AI Agent Observability: Self-Hosted Grafana, Loki, Tempo Stack

The Eye, Unboxed

The last dispatch was philosophy. Three signals, four questions, and a submarine without sonar.

If you're here, you either read Part 1 and came back for the wiring diagram – or you skipped it entirely and want the YAML. Both are valid. I don't judge. Much.

This is the practice. A repository you can clone. Six containers. One docker-compose up. Eight dashboards glowing on your screen before your coffee goes cold.

No vendor. No invoice. No "contact sales for pricing." Open-source. On your machine. Yours.
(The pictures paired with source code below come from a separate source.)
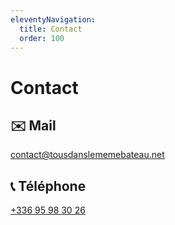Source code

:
 ```yaml
---
eleventyNavigation:
  title: Contact
  order: 100
---
```


# Contact

## ✉️ Mail
<div>
  <a href="mailto:contact@tousdanslememebateau.net">
    contact@tousdanslememebateau.net
  </a>
</div>

## 📞 Téléphone
  <a href="tel:+33695983026">
    +336 95 98 30 26
  </a>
By the end of this dispatch you will have:

A running stack – Prometheus, Loki, Tempo, Grafana, Alertmanager – in six containers
Shell hooks + native OTel integration for three AI CLIs
Real-time cost tracking in dollars, not just tokens
Eight dashboards and fifteen alert rules that fire before the email arrives

That's the contract. Let's wire.

The Stack in One Breath

Six containers. One pipe. Three stores. One glass. One alarm.

CLI hooks ──[OTLP HTTP]──► OTel Collector ──► Prometheus (metrics)
                                  │
Native OTel ──[OTLP gRPC]─────────┤──► Loki (logs)
                                  │
                                  └──► Tempo (traces)

Loki recording rules ──[remote write]──► Prometheus

Prometheus ──► Alertmanager (alerts)

                   all roads lead to
                         ▼
                   Grafana (8 dashboards)

Two telemetry channels feed the same collector. Hooks emit OTLP counters – tool calls, events, git context – via HTTP. Native OTel from each CLI provides the rest – tokens, cost, logs, traces – via gRPC. The collector sorts everything into three stores.

Alertmanager watches thresholds. Grafana renders the picture.

Ten-Minute Deploy

git clone https://github.com/shepard-system/shepard-obs-stack.git
cd shepard-obs-stack
./scripts/init.sh

The init script creates a .env from the example, runs docker compose up -d, and waits for every service to pass its health check. Six containers start – OTel Collector, Prometheus, Loki, Tempo, Alertmanager, Grafana. Grafana opens on localhost:3000 (default credentials: admin / shepherd). Eight dashboards in the Shepherd folder, pre-provisioned.

The Eye is open.

But it sees nothing – because nothing is talking to it yet.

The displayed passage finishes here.